■ **DATA EXTRACTS**:
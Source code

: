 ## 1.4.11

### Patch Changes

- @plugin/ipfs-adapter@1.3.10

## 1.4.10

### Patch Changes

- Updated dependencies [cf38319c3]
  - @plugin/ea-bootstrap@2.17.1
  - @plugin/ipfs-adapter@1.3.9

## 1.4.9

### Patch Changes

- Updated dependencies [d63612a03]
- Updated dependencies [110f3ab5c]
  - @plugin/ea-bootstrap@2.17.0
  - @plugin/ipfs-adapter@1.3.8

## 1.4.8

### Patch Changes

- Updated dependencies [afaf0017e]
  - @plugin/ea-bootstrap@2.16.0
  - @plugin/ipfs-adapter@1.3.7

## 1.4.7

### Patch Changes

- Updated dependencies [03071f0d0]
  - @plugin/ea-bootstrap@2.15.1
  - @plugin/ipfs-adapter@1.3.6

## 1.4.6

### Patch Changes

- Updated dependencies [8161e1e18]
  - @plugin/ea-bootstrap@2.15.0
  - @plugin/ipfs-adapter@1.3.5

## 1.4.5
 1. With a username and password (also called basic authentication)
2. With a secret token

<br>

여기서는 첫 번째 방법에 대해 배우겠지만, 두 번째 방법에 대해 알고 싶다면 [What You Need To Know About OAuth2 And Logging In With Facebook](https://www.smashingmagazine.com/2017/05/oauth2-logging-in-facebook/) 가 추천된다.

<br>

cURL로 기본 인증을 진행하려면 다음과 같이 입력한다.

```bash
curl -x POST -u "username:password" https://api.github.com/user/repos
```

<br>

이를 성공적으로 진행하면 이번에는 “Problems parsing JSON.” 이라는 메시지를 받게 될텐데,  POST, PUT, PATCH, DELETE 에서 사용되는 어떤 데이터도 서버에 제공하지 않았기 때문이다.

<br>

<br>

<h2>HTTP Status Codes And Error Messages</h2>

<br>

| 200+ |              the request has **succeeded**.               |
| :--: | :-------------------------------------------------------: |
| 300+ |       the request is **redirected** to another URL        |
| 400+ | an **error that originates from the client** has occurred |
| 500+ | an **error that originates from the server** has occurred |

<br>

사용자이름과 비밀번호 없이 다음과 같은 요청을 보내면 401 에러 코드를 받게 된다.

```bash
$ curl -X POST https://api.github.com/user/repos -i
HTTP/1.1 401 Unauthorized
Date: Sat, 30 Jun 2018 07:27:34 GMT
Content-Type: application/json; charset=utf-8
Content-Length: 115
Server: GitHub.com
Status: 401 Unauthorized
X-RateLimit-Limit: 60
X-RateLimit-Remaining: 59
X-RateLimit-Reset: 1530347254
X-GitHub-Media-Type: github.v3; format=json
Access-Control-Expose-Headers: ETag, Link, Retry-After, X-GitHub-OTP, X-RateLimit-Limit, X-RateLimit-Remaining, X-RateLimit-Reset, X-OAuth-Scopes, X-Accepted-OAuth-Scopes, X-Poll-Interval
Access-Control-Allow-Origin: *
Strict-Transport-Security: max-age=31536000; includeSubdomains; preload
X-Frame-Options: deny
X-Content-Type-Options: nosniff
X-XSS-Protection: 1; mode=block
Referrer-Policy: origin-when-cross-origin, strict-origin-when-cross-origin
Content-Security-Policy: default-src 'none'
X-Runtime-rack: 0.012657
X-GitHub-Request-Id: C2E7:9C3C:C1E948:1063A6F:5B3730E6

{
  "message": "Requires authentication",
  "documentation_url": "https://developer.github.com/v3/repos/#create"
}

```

■ **ASSIGNMENT**:
Check each line of the records above for the string "password", and report every line that has it.

■ **RESPONSE**:
 1. With a username and password (also called basic authentication)
curl -x POST -u "username:password" https://api.github.com/user/repos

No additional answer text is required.